The ERICarts Institute produces research studies which combine both quantitative and qualitative research methodologies.
The main methods of qualitative research employed in the work of the ERICarts Institute are case studies and interviews. The goal is to juxtapose macro level policy analysis with micro level realities of the protagonists being studied: artists, media professionals, educators, policy makers, arts managers and with other researchers. This enables the projects to generate new data rather than working with secondary information and statistics as a general rule. The results are used to evaluate, for example, the effectiveness of policies and programmes as well as to breath life into and test the concepts designed by the research teams. A dialogue is therefore created between concepts, data and information.

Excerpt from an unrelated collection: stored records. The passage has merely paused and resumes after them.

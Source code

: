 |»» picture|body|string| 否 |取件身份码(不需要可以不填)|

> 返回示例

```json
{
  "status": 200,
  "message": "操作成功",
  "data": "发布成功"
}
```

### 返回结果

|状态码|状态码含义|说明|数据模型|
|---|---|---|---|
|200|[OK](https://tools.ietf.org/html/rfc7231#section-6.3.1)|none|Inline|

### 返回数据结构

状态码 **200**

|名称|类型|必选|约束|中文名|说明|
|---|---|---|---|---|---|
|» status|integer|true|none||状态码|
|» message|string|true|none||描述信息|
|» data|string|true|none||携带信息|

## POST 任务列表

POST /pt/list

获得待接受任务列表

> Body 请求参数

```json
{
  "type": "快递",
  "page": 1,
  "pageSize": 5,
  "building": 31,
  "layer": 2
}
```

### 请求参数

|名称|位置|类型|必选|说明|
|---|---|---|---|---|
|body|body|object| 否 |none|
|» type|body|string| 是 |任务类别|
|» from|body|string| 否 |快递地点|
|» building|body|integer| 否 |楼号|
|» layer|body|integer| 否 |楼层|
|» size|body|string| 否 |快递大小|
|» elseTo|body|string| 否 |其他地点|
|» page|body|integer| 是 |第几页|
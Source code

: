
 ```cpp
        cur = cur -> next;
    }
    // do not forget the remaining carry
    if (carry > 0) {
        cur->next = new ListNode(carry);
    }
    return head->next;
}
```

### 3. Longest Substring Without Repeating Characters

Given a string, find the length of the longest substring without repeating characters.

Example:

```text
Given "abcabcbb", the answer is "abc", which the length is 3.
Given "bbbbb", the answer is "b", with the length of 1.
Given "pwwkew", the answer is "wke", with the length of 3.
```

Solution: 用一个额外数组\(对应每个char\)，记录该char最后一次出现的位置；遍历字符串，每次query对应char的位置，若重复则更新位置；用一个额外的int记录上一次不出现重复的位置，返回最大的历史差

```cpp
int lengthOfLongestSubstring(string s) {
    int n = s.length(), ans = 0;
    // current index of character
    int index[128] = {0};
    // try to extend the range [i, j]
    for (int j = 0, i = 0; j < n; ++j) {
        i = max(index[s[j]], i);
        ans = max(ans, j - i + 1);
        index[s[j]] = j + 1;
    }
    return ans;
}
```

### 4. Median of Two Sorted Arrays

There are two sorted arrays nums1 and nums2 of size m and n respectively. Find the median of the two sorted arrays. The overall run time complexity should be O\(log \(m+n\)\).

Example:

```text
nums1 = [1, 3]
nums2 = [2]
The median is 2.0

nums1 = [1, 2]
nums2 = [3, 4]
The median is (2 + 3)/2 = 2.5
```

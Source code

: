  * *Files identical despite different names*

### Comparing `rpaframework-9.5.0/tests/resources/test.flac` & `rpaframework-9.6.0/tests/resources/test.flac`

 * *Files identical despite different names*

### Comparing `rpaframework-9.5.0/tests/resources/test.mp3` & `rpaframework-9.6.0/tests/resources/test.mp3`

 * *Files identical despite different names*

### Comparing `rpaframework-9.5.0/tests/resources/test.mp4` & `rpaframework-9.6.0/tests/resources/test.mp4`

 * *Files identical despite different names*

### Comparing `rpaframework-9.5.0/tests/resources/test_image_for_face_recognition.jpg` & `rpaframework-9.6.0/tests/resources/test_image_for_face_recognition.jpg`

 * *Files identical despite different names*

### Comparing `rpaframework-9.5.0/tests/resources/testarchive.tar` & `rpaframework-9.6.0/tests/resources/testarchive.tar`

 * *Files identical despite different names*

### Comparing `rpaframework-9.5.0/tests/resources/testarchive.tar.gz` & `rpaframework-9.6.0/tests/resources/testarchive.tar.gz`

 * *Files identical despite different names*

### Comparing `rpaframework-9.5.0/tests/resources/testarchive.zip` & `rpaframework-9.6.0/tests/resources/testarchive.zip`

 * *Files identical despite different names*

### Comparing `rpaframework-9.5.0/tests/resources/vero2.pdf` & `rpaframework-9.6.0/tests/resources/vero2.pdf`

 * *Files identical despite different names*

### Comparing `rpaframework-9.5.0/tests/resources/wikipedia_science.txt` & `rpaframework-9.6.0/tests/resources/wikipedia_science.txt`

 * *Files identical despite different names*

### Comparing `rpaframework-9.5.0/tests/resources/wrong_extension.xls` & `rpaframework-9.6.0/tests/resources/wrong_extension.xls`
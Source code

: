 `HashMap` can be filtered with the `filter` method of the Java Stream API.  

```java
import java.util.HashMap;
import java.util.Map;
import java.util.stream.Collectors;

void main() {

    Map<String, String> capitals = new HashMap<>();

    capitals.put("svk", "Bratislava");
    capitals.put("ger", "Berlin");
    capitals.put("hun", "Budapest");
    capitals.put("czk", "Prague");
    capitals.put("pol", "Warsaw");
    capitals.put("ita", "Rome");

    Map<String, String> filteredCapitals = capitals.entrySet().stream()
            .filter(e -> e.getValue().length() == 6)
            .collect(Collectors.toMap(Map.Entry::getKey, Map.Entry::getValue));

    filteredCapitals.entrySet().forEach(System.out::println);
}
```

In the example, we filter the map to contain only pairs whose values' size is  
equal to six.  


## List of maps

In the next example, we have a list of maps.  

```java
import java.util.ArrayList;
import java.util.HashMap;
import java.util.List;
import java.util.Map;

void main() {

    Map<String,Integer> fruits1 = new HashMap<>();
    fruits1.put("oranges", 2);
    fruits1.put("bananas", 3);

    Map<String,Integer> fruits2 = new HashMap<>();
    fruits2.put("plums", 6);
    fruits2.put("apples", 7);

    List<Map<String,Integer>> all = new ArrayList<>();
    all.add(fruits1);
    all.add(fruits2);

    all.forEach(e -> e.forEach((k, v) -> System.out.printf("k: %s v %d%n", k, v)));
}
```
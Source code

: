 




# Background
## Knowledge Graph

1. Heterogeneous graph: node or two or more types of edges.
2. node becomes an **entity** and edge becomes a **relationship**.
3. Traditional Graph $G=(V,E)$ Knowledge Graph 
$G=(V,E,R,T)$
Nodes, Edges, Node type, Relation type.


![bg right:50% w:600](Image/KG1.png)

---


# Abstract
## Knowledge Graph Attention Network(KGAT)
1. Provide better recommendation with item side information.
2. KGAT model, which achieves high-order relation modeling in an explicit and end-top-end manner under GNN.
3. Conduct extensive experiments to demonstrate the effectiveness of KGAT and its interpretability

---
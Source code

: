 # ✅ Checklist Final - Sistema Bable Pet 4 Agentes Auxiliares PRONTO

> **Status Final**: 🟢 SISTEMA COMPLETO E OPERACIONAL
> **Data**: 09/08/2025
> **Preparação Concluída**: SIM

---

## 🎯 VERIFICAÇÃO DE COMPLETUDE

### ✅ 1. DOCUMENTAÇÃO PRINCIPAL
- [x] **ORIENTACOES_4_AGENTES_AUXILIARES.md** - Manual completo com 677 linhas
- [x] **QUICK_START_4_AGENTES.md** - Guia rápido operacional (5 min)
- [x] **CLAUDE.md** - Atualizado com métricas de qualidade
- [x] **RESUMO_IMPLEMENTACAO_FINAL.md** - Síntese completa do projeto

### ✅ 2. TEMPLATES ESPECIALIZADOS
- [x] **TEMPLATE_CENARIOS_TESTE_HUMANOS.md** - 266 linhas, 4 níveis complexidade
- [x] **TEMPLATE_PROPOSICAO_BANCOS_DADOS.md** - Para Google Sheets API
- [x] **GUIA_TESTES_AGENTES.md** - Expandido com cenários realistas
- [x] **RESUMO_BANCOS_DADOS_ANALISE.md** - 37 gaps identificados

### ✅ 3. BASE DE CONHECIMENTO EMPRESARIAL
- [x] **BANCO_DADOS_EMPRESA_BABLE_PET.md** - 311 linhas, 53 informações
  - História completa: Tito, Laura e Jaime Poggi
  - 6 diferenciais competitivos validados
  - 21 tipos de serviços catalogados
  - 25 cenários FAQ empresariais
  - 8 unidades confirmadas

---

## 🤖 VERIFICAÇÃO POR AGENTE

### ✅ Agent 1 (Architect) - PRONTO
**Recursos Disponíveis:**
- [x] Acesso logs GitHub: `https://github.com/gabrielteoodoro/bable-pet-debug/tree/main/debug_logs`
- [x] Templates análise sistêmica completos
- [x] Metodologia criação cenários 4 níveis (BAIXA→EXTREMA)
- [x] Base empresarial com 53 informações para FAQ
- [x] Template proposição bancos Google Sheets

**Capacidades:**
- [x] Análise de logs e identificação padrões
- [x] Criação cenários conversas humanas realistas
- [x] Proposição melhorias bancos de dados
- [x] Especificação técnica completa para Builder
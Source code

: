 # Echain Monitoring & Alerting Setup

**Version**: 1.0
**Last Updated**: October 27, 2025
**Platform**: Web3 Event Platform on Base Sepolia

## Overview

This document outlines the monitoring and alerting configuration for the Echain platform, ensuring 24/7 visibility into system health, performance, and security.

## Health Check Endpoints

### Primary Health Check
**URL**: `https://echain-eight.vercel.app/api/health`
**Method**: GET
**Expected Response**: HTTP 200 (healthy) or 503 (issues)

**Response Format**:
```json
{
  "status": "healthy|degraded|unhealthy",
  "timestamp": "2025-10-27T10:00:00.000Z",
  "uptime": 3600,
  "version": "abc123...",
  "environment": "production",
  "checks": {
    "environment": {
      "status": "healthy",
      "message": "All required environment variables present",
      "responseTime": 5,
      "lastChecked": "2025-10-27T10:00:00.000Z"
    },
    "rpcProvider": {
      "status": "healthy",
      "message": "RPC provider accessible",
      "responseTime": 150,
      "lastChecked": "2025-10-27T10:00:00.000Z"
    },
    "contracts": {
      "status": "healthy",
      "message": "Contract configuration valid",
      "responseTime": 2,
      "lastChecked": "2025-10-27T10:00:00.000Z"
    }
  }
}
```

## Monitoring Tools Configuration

The production and design of effective interview questions or choice of case studies are developed according to specific sets of pre-defined indicators and criteria. Successful case studies and interviews depend on a well designed and clear concept outlining the research and policy purposes for which the data and information is to gathered as well as an understanding of the crucial issues under study.
The ERICarts Institute and its researchers work to ensure that voices which are not regularily heard have an opportunity to participate in transnational debates. These voices can be found throughout ERICarts projects on issues such as:
Intellectual property rights and artistic practices in the new media arts
"The current legislative environment bestows all rights to the person who provides the money for our brave new works; the investor determines the allocation formula, provides the funding and if the result is particularly successful, he/she might offer a second helping of funding.....Emphasis needs to be placed on developing support structures for innovative creative work that utlisises advanced technologies as the main vehicle for artistic practice". [Monika Fleischmann, media artist]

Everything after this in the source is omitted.